DESCRIPTION OF THE TASK. Filter the entries and keep only the lines where the string "QuickBash" appears.
Segment Start: DATASET RECORDS
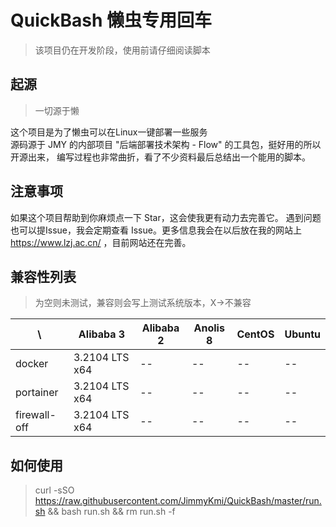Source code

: # QuickBash 懒虫专用回车

>该项目仍在开发阶段，使用前请仔细阅读脚本
## 起源

> 一切源于懒
>
这个项目是为了懒虫可以在Linux一键部署一些服务 \
源码源于 JMY 的内部项目 "后端部署技术架构 - Flow" 的工具包，挺好用的所以开源出来，
编写过程也非常曲折，看了不少资料最后总结出一个能用的脚本。

## 注意事项

如果这个项目帮助到你麻烦点一下 Star，这会使我更有动力去完善它。
遇到问题也可以提Issue，我会定期查看 Issue。更多信息我会在以后放在我的网站上 https://www.lzj.ac.cn/ ，目前网站还在完善。

## 兼容性列表

> 为空则未测试，兼容则会写上测试系统版本，X->不兼容

| \            | Alibaba 3      | Alibaba 2 | Anolis 8 | CentOS | Ubuntu |
|--------------|----------------|-----------|----------|--------|--------|
| docker       | 3.2104 LTS x64 | --        | --       | --     | --     |
| portainer    | 3.2104 LTS x64 | --        | --       | --     | --     |
| firewall-off | 3.2104 LTS x64 | --        | --       | --     | --     |

## 如何使用
> curl -sSO https://raw.githubusercontent.com/JimmyKmi/QuickBash/master/run.sh && bash run.sh && rm run.sh -f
Segment End: DATASET RECORDS
RESULT FOR THIS TASK.
: # QuickBash 懒虫专用回车
> curl -sSO https://raw.githubusercontent.com/JimmyKmi/QuickBash/master/run.sh && bash run.sh && rm run.sh -f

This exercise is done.